> **EXERCISE PROMPT**: Transcribe every entry word for word, but drop the pictures.

> **SUPPLIED ENTRIES**:
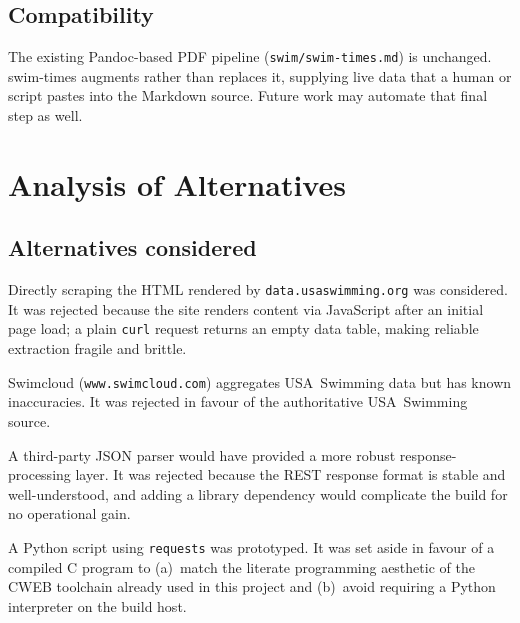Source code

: \documentclass[12pt]{article}
\newcommand{\code}[1]{\texttt{#1}}
\begin{document}
\subsection{Compatibility}

The existing Pandoc-based PDF pipeline (\code{swim/swim-times.md})
is unchanged.  swim-times augments rather than replaces it,
supplying live data that a human or script pastes into the Markdown
source.  Future work may automate that final step as well.

\section{Analysis of Alternatives}

\subsection{Alternatives considered}

\begin{description}[style=nextline]
  \item[Web scraping via \code{curl}/HTML parsing.]
        Directly scraping the HTML rendered by
        \texttt{data.usaswimming.org} was considered.  It was
        rejected because the site renders content via JavaScript
        after an initial page load; a plain \code{curl} request
        returns an empty data table, making reliable extraction
        fragile and brittle.

  \item[Swimcloud API.]
        Swimcloud (\texttt{www.swimcloud.com}) aggregates
        USA~Swimming data but has known inaccuracies.  It was
        rejected in favour of the authoritative USA~Swimming source.

  \item[Full JSON parsing library (e.g., \code{cJSON}, \code{jansson}).]
        A third-party JSON parser would have provided a more robust
        response-processing layer.  It was rejected because the
        REST response format is stable and well-understood,
        and adding a library dependency would complicate the build
        for no operational gain.

  \item[Python or shell script.]
        A Python script using \code{requests} was prototyped.
        It was set aside in favour of a compiled C program to
        (a)~match the literate programming aesthetic of the
        CWEB toolchain already used in this project and
        (b)~avoid requiring a Python interpreter on the build host.
\end{description}
\end{document}
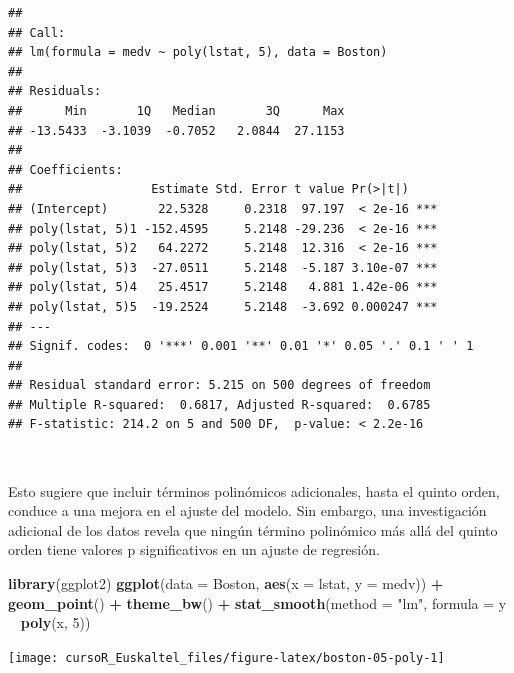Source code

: \documentclass[]{book}
\newenvironment{Shaded}{\begin{snugshade}}{\end{snugshade}}
\newcommand{\KeywordTok}[1]{\textcolor[rgb]{0.13,0.29,0.53}{\textbf{#1}}}
\newcommand{\DataTypeTok}[1]{\textcolor[rgb]{0.13,0.29,0.53}{#1}}
\newcommand{\DecValTok}[1]{\textcolor[rgb]{0.00,0.00,0.81}{#1}}
\newcommand{\StringTok}[1]{\textcolor[rgb]{0.31,0.60,0.02}{#1}}
\newcommand{\OperatorTok}[1]{\textcolor[rgb]{0.81,0.36,0.00}{\textbf{#1}}}
\newcommand{\NormalTok}[1]{#1}
\begin{document}
\begin{verbatim}
## 
## Call:
## lm(formula = medv ~ poly(lstat, 5), data = Boston)
## 
## Residuals:
##      Min       1Q   Median       3Q      Max 
## -13.5433  -3.1039  -0.7052   2.0844  27.1153 
## 
## Coefficients:
##                  Estimate Std. Error t value Pr(>|t|)    
## (Intercept)       22.5328     0.2318  97.197  < 2e-16 ***
## poly(lstat, 5)1 -152.4595     5.2148 -29.236  < 2e-16 ***
## poly(lstat, 5)2   64.2272     5.2148  12.316  < 2e-16 ***
## poly(lstat, 5)3  -27.0511     5.2148  -5.187 3.10e-07 ***
## poly(lstat, 5)4   25.4517     5.2148   4.881 1.42e-06 ***
## poly(lstat, 5)5  -19.2524     5.2148  -3.692 0.000247 ***
## ---
## Signif. codes:  0 '***' 0.001 '**' 0.01 '*' 0.05 '.' 0.1 ' ' 1
## 
## Residual standard error: 5.215 on 500 degrees of freedom
## Multiple R-squared:  0.6817, Adjusted R-squared:  0.6785 
## F-statistic: 214.2 on 5 and 500 DF,  p-value: < 2.2e-16
\end{verbatim}

~

Esto sugiere que incluir términos polinómicos adicionales, hasta el
quinto orden, conduce a una mejora en el ajuste del modelo. Sin embargo,
una investigación adicional de los datos revela que ningún término
polinómico más allá del quinto orden tiene valores p significativos en
un ajuste de regresión.

\begin{Shaded}
\begin{Highlighting}[]
\KeywordTok{library}\NormalTok{(ggplot2)}
\KeywordTok{ggplot}\NormalTok{(}\DataTypeTok{data =}\NormalTok{ Boston, }\KeywordTok{aes}\NormalTok{(}\DataTypeTok{x =}\NormalTok{ lstat, }\DataTypeTok{y =}\NormalTok{ medv)) }\OperatorTok{+}\StringTok{ }
\StringTok{  }\KeywordTok{geom_point}\NormalTok{() }\OperatorTok{+}\StringTok{ }
\StringTok{  }\KeywordTok{theme_bw}\NormalTok{() }\OperatorTok{+}\StringTok{ }
\StringTok{  }\KeywordTok{stat_smooth}\NormalTok{(}\DataTypeTok{method =} \StringTok{"lm"}\NormalTok{, }\DataTypeTok{formula =}\NormalTok{ y }\OperatorTok{~}\StringTok{ }\KeywordTok{poly}\NormalTok{(x, }\DecValTok{5}\NormalTok{))}
\end{Highlighting}
\end{Shaded}

\begin{center}\texttt{[image: cursoR\_Euskaltel\_files/figure-latex/boston-05-poly-1]} \end{center}

~
\end{document}
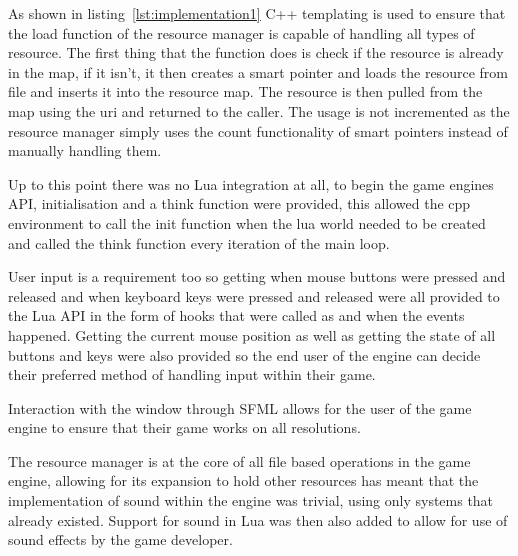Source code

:\documentclass[11pt,a4paper,titlepage]{report}
\begin{document}
	

	As shown in listing~\ref{lst:implementation1} C++ templating is used to ensure that the load function of the resource manager is capable of handling all types of resource. The first thing that the function does is check if the resource is already in the map, if it isn't, it then creates a smart pointer and loads the resource from file and inserts it into the resource map. The resource is then pulled from the map using the uri and returned to the caller. The usage is not incremented as the resource manager simply uses the count functionality of smart pointers instead of manually handling them.


    Up to this point there was no Lua integration at all, to begin the game engines API, initialisation and a think function were provided, this allowed the cpp environment to call the init function when the lua world needed to be created and called the think function every iteration of the main loop.

    User input is a requirement too so getting when mouse buttons were pressed and released and when keyboard keys were pressed and released were all provided to the Lua API in the form of hooks that were called as and when the events happened. Getting the current mouse position as well as getting the state of all buttons and keys were also provided so the end user of the engine can decide their preferred method of handling input within their game.


   Interaction with the window through SFML allows for the user of the game engine to ensure that their game works on all resolutions.


    The resource manager is at the core of all file based operations in the game engine, allowing for its expansion to hold other resources has meant that the implementation of sound within the engine was trivial, using only systems that already existed. Support for sound in Lua was then also added to allow for use of sound effects by the game developer.

\end{document}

> **EXERCISE OUTPUT**:
Source code

: \documentclass[12pt]{article}
\newcommand{\code}[1]{\texttt{#1}}
\begin{document}
\subsection{Compatibility}

The existing Pandoc-based PDF pipeline (\code{swim/swim-times.md})
is unchanged.  swim-times augments rather than replaces it,
supplying live data that a human or script pastes into the Markdown
source.  Future work may automate that final step as well.

\section{Analysis of Alternatives}

\subsection{Alternatives considered}

\begin{description}[style=nextline]
  \item[Web scraping via \code{curl}/HTML parsing.]
        Directly scraping the HTML rendered by
        \texttt{data.usaswimming.org} was considered.  It was
        rejected because the site renders content via JavaScript
        after an initial page load; a plain \code{curl} request
        returns an empty data table, making reliable extraction
        fragile and brittle.

  \item[Swimcloud API.]
        Swimcloud (\texttt{www.swimcloud.com}) aggregates
        USA~Swimming data but has known inaccuracies.  It was
        rejected in favour of the authoritative USA~Swimming source.

  \item[Full JSON parsing library (e.g., \code{cJSON}, \code{jansson}).]
        A third-party JSON parser would have provided a more robust
        response-processing layer.  It was rejected because the
        REST response format is stable and well-understood,
        and adding a library dependency would complicate the build
        for no operational gain.

  \item[Python or shell script.]
        A Python script using \code{requests} was prototyped.
        It was set aside in favour of a compiled C program to
        (a)~match the literate programming aesthetic of the
        CWEB toolchain already used in this project and
        (b)~avoid requiring a Python interpreter on the build host.
\end{description}
\end{document}
Source code

: \documentclass[]{book}
\newenvironment{Shaded}{\begin{snugshade}}{\end{snugshade}}
\newcommand{\KeywordTok}[1]{\textcolor[rgb]{0.13,0.29,0.53}{\textbf{#1}}}
\newcommand{\DataTypeTok}[1]{\textcolor[rgb]{0.13,0.29,0.53}{#1}}
\newcommand{\DecValTok}[1]{\textcolor[rgb]{0.00,0.00,0.81}{#1}}
\newcommand{\StringTok}[1]{\textcolor[rgb]{0.31,0.60,0.02}{#1}}
\newcommand{\OperatorTok}[1]{\textcolor[rgb]{0.81,0.36,0.00}{\textbf{#1}}}
\newcommand{\NormalTok}[1]{#1}
\begin{document}
\begin{verbatim}
## 
## Call:
## lm(formula = medv ~ poly(lstat, 5), data = Boston)
## 
## Residuals:
##      Min       1Q   Median       3Q      Max 
## -13.5433  -3.1039  -0.7052   2.0844  27.1153 
## 
## Coefficients:
##                  Estimate Std. Error t value Pr(>|t|)    
## (Intercept)       22.5328     0.2318  97.197  < 2e-16 ***
## poly(lstat, 5)1 -152.4595     5.2148 -29.236  < 2e-16 ***
## poly(lstat, 5)2   64.2272     5.2148  12.316  < 2e-16 ***
## poly(lstat, 5)3  -27.0511     5.2148  -5.187 3.10e-07 ***
## poly(lstat, 5)4   25.4517     5.2148   4.881 1.42e-06 ***
## poly(lstat, 5)5  -19.2524     5.2148  -3.692 0.000247 ***
## ---
## Signif. codes:  0 '***' 0.001 '**' 0.01 '*' 0.05 '.' 0.1 ' ' 1
## 
## Residual standard error: 5.215 on 500 degrees of freedom
## Multiple R-squared:  0.6817, Adjusted R-squared:  0.6785 
## F-statistic: 214.2 on 5 and 500 DF,  p-value: < 2.2e-16
\end{verbatim}

~

Esto sugiere que incluir términos polinómicos adicionales, hasta el
quinto orden, conduce a una mejora en el ajuste del modelo. Sin embargo,
una investigación adicional de los datos revela que ningún término
polinómico más allá del quinto orden tiene valores p significativos en
un ajuste de regresión.

\begin{Shaded}
\begin{Highlighting}[]
\KeywordTok{library}\NormalTok{(ggplot2)}
\KeywordTok{ggplot}\NormalTok{(}\DataTypeTok{data =}\NormalTok{ Boston, }\KeywordTok{aes}\NormalTok{(}\DataTypeTok{x =}\NormalTok{ lstat, }\DataTypeTok{y =}\NormalTok{ medv)) }\OperatorTok{+}\StringTok{ }
\StringTok{  }\KeywordTok{geom_point}\NormalTok{() }\OperatorTok{+}\StringTok{ }
\StringTok{  }\KeywordTok{theme_bw}\NormalTok{() }\OperatorTok{+}\StringTok{ }
\StringTok{  }\KeywordTok{stat_smooth}\NormalTok{(}\DataTypeTok{method =} \StringTok{"lm"}\NormalTok{, }\DataTypeTok{formula =}\NormalTok{ y }\OperatorTok{~}\StringTok{ }\KeywordTok{poly}\NormalTok{(x, }\DecValTok{5}\NormalTok{))}
\end{Highlighting}
\end{Shaded}

\begin{center}\texttt{[image: cursoR\_Euskaltel\_files/figure-latex/boston-05-poly-1]} \end{center}

~
\end{document}
Source code

:\documentclass[11pt,a4paper,titlepage]{report}
\begin{document}
	

	As shown in listing~\ref{lst:implementation1} C++ templating is used to ensure that the load function of the resource manager is capable of handling all types of resource. The first thing that the function does is check if the resource is already in the map, if it isn't, it then creates a smart pointer and loads the resource from file and inserts it into the resource map. The resource is then pulled from the map using the uri and returned to the caller. The usage is not incremented as the resource manager simply uses the count functionality of smart pointers instead of manually handling them.


    Up to this point there was no Lua integration at all, to begin the game engines API, initialisation and a think function were provided, this allowed the cpp environment to call the init function when the lua world needed to be created and called the think function every iteration of the main loop.

    User input is a requirement too so getting when mouse buttons were pressed and released and when keyboard keys were pressed and released were all provided to the Lua API in the form of hooks that were called as and when the events happened. Getting the current mouse position as well as getting the state of all buttons and keys were also provided so the end user of the engine can decide their preferred method of handling input within their game.


   Interaction with the window through SFML allows for the user of the game engine to ensure that their game works on all resolutions.


    The resource manager is at the core of all file based operations in the game engine, allowing for its expansion to hold other resources has meant that the implementation of sound within the engine was trivial, using only systems that already existed. Support for sound in Lua was then also added to allow for use of sound effects by the game developer.

\end{document}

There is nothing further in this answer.